恥ずかしい姿は、お互いに全て晒し合った。

四人の身体は、何かしらの液体で滑り、光っていた。

―このマットレスは使えないな。交換するか。施設課からまた怒られそうだな。先月はスプリングが折れて交換。半年前は表面を裂いて交換。これは始末書かな。でも、頑張り過ぎて汚しました。ごめんなさいなんて書けないよね。

そうだ、奏に文章を考えさせよう。うん、そうしよう。きっと良い文章を考えてくれるだろう。

桔梗に任せると官能小説になりそうだし、鈴蘭に任せると経過報告書になるよね。

うん、二人は駄目だね。

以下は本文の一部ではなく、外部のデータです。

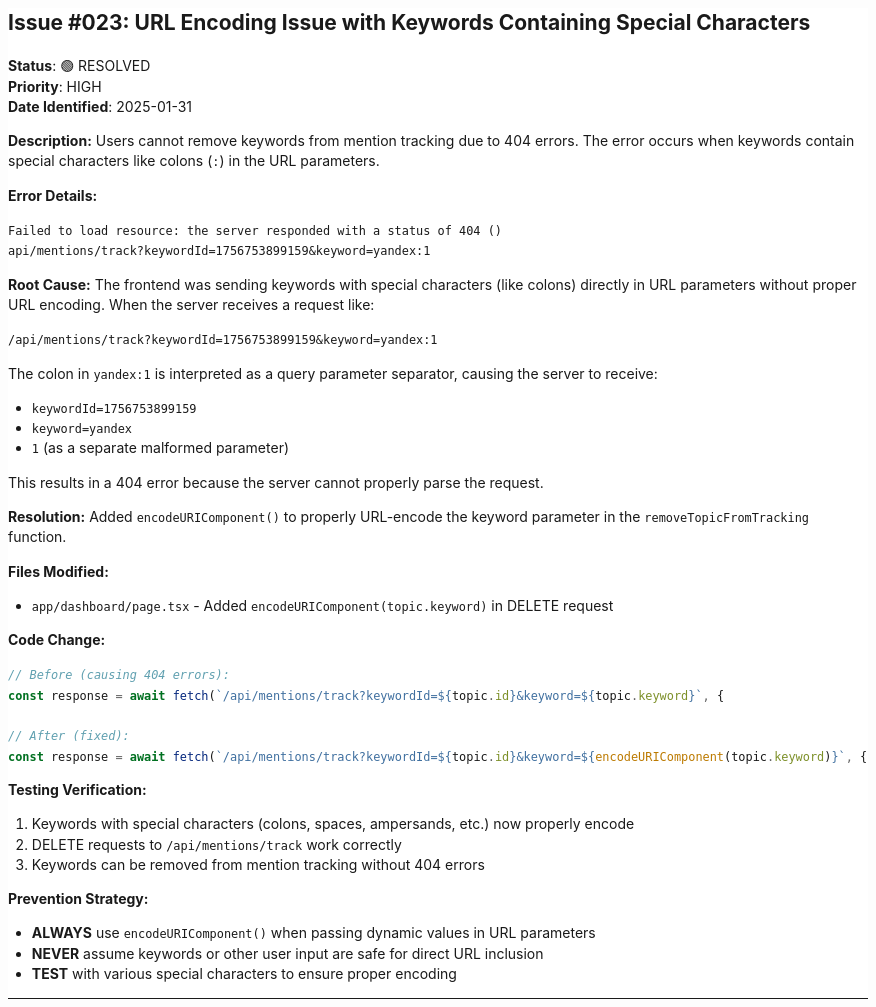 
## Issue #023: URL Encoding Issue with Keywords Containing Special Characters
**Status**: 🟢 RESOLVED  
**Priority**: HIGH  
**Date Identified**: 2025-01-31  

**Description:**
Users cannot remove keywords from mention tracking due to 404 errors. The error occurs when keywords contain special characters like colons (`:`) in the URL parameters.

**Error Details:**
```
Failed to load resource: the server responded with a status of 404 ()
api/mentions/track?keywordId=1756753899159&keyword=yandex:1
```

**Root Cause:**
The frontend was sending keywords with special characters (like colons) directly in URL parameters without proper URL encoding. When the server receives a request like:
```
/api/mentions/track?keywordId=1756753899159&keyword=yandex:1
```

The colon in `yandex:1` is interpreted as a query parameter separator, causing the server to receive:
- `keywordId=1756753899159`
- `keyword=yandex` 
- `1` (as a separate malformed parameter)

This results in a 404 error because the server cannot properly parse the request.

**Resolution:**
Added `encodeURIComponent()` to properly URL-encode the keyword parameter in the `removeTopicFromTracking` function.

**Files Modified:**
- `app/dashboard/page.tsx` - Added `encodeURIComponent(topic.keyword)` in DELETE request

**Code Change:**
```typescript
// Before (causing 404 errors):
const response = await fetch(`/api/mentions/track?keywordId=${topic.id}&keyword=${topic.keyword}`, {

// After (fixed):
const response = await fetch(`/api/mentions/track?keywordId=${topic.id}&keyword=${encodeURIComponent(topic.keyword)}`, {
```

**Testing Verification:**
1. Keywords with special characters (colons, spaces, ampersands, etc.) now properly encode
2. DELETE requests to `/api/mentions/track` work correctly
3. Keywords can be removed from mention tracking without 404 errors

**Prevention Strategy:**
- **ALWAYS** use `encodeURIComponent()` when passing dynamic values in URL parameters
- **NEVER** assume keywords or other user input are safe for direct URL inclusion
- **TEST** with various special characters to ensure proper encoding

---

交換してもらえなくなるね。

さてと、今日は何しようかな。―

ベッドに転がっているボトルを手に取り、中の水をゴクゴクと飲み干す。中身は半分以上零れてしまっていたが、小和泉の渇きを潤す分はあった。


二二〇三年六月二十七日 一〇一五 KYT 士官寮 鹿賀山自室


鹿賀山はカーテンが閉め切られた寝室にてベッドの上で静かな寝息を立てていた。部屋の角に置かれた間接照明が仄かに橙色の明かりで部屋を染める。

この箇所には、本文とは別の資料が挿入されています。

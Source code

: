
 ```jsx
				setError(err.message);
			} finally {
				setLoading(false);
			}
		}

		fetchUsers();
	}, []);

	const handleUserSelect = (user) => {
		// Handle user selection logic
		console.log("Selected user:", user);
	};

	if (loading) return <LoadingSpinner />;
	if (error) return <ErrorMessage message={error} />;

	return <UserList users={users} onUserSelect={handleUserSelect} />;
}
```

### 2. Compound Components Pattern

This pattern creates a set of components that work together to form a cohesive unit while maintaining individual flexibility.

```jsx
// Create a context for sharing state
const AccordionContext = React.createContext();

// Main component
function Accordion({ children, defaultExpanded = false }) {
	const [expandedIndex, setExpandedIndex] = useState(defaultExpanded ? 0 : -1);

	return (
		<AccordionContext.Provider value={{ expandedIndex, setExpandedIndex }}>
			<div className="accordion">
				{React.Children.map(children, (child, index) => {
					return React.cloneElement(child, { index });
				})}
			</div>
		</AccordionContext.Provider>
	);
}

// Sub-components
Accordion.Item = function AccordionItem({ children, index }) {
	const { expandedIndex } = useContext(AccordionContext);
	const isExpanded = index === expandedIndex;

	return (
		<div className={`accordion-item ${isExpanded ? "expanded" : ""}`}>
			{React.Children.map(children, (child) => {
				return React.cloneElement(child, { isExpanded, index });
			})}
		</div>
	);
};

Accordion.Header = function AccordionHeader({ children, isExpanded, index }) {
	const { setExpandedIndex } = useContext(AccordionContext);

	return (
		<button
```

ベッドのそばの椅子には、日本人形の様に肌が白く、漆のような光沢を放つ黒い長髪の少女が座っていた。少女は、レモン色のワンピースに白いエプロンを着けていた。

少女は、戦死した父親から贈られた促成種の一種である愛玩種のウネメだった。一人暮らしである鹿賀山の身の回りの世話をする為に買い与えられた。

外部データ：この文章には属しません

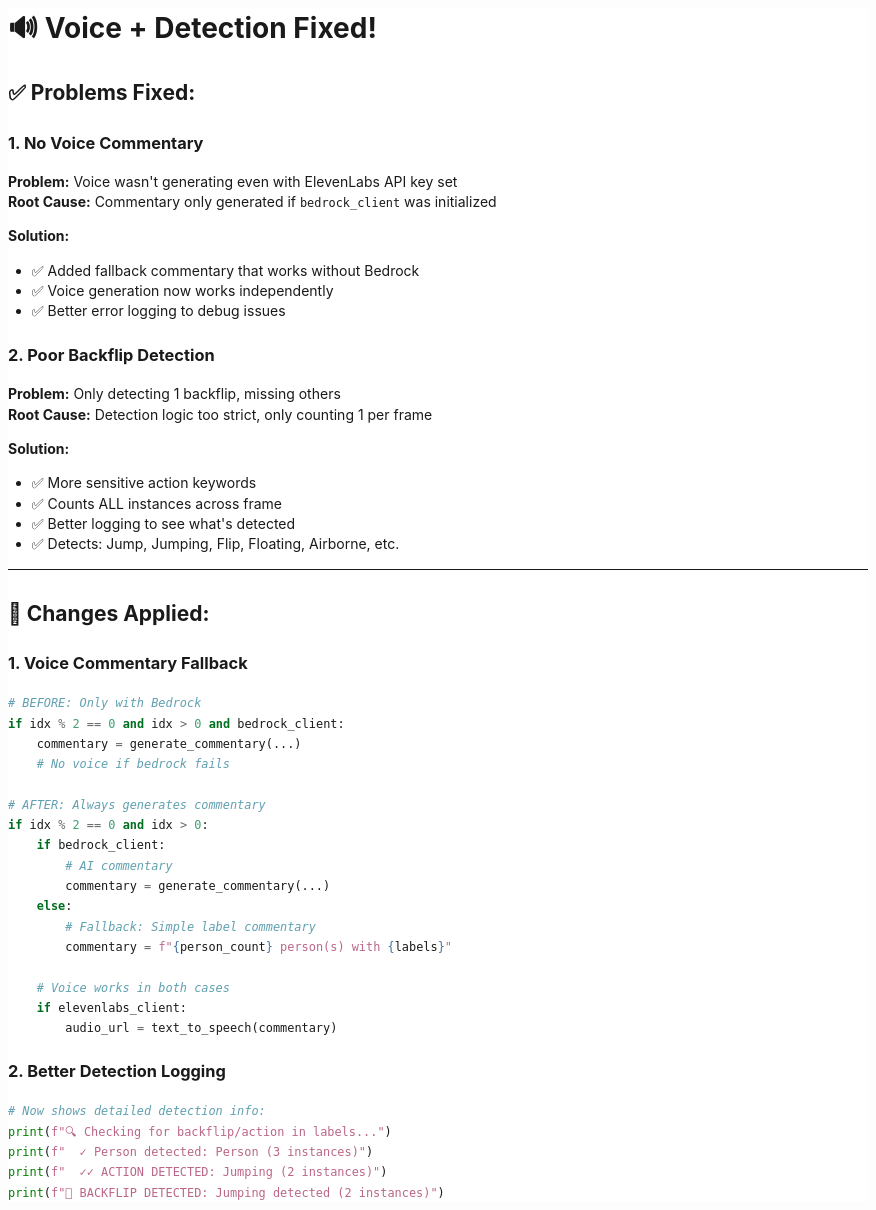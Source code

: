 # 🔊 Voice + Detection Fixed!

## ✅ Problems Fixed:

### 1. **No Voice Commentary**
**Problem:** Voice wasn't generating even with ElevenLabs API key set  
**Root Cause:** Commentary only generated if `bedrock_client` was initialized

**Solution:**
- ✅ Added fallback commentary that works without Bedrock
- ✅ Voice generation now works independently
- ✅ Better error logging to debug issues

### 2. **Poor Backflip Detection**
**Problem:** Only detecting 1 backflip, missing others  
**Root Cause:** Detection logic too strict, only counting 1 per frame

**Solution:**
- ✅ More sensitive action keywords
- ✅ Counts ALL instances across frame
- ✅ Better logging to see what's detected
- ✅ Detects: Jump, Jumping, Flip, Floating, Airborne, etc.

---

## 🔧 Changes Applied:

### 1. Voice Commentary Fallback
```python
# BEFORE: Only with Bedrock
if idx % 2 == 0 and idx > 0 and bedrock_client:
    commentary = generate_commentary(...)
    # No voice if bedrock fails

# AFTER: Always generates commentary
if idx % 2 == 0 and idx > 0:
    if bedrock_client:
        # AI commentary
        commentary = generate_commentary(...)
    else:
        # Fallback: Simple label commentary
        commentary = f"{person_count} person(s) with {labels}"
    
    # Voice works in both cases
    if elevenlabs_client:
        audio_url = text_to_speech(commentary)
```

### 2. Better Detection Logging
```python
# Now shows detailed detection info:
print(f"🔍 Checking for backflip/action in labels...")
print(f"  ✓ Person detected: Person (3 instances)")
print(f"  ✓✓ ACTION DETECTED: Jumping (2 instances)")
print(f"🎯 BACKFLIP DETECTED: Jumping detected (2 instances)")
```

ウネメはサイドテーブルに洗面器とタオルと髭剃りを並べ、鹿賀山の顎に白く柔らかい泡を優しく塗ると、髭剃りで鹿賀山の無精ひげを剃り始めた。

鹿賀山は帰宅してから、風呂に入り、一度食事をとった後は眠り続けていた。

肉体的疲労よりも精神的疲労が鹿賀山を蝕んでいたのだ。

鹿賀山が食事をしない為、ウネメの時間には余裕があり、毎朝、髭を剃るのがこのところの習慣となっていた。

鹿賀山は髭を剃られる感覚に身をよじろぐことがあったが、その前兆をウネメが見逃すことは無かった。危険を察すると髭剃りを肌から即座に離した。

髭を剃り終えると濡れタオルで泡を奇麗に拭き取り、新しい濡れタオルで顔全体を優しく拭う。

鹿賀山に額にうっすらと浮かんでいた汗も綺麗に拭うと鹿賀山の表情が和らいだような気がした。

「清和様。早く、お話しをしとうございます。ですが、ウネメは五体満足、無事にご帰還されたことを心よりお喜びしております。ゆっくりと英気をお養い下さいませ。

そして今だけは、錬太郎様や薫子様を忘れ、ウネメに独占させて下さいませ。」

ウネメは何度繰り返したか分からぬ独白の後、鹿賀山の髪を優しく撫でながら、主人の目覚めを待ち続けた。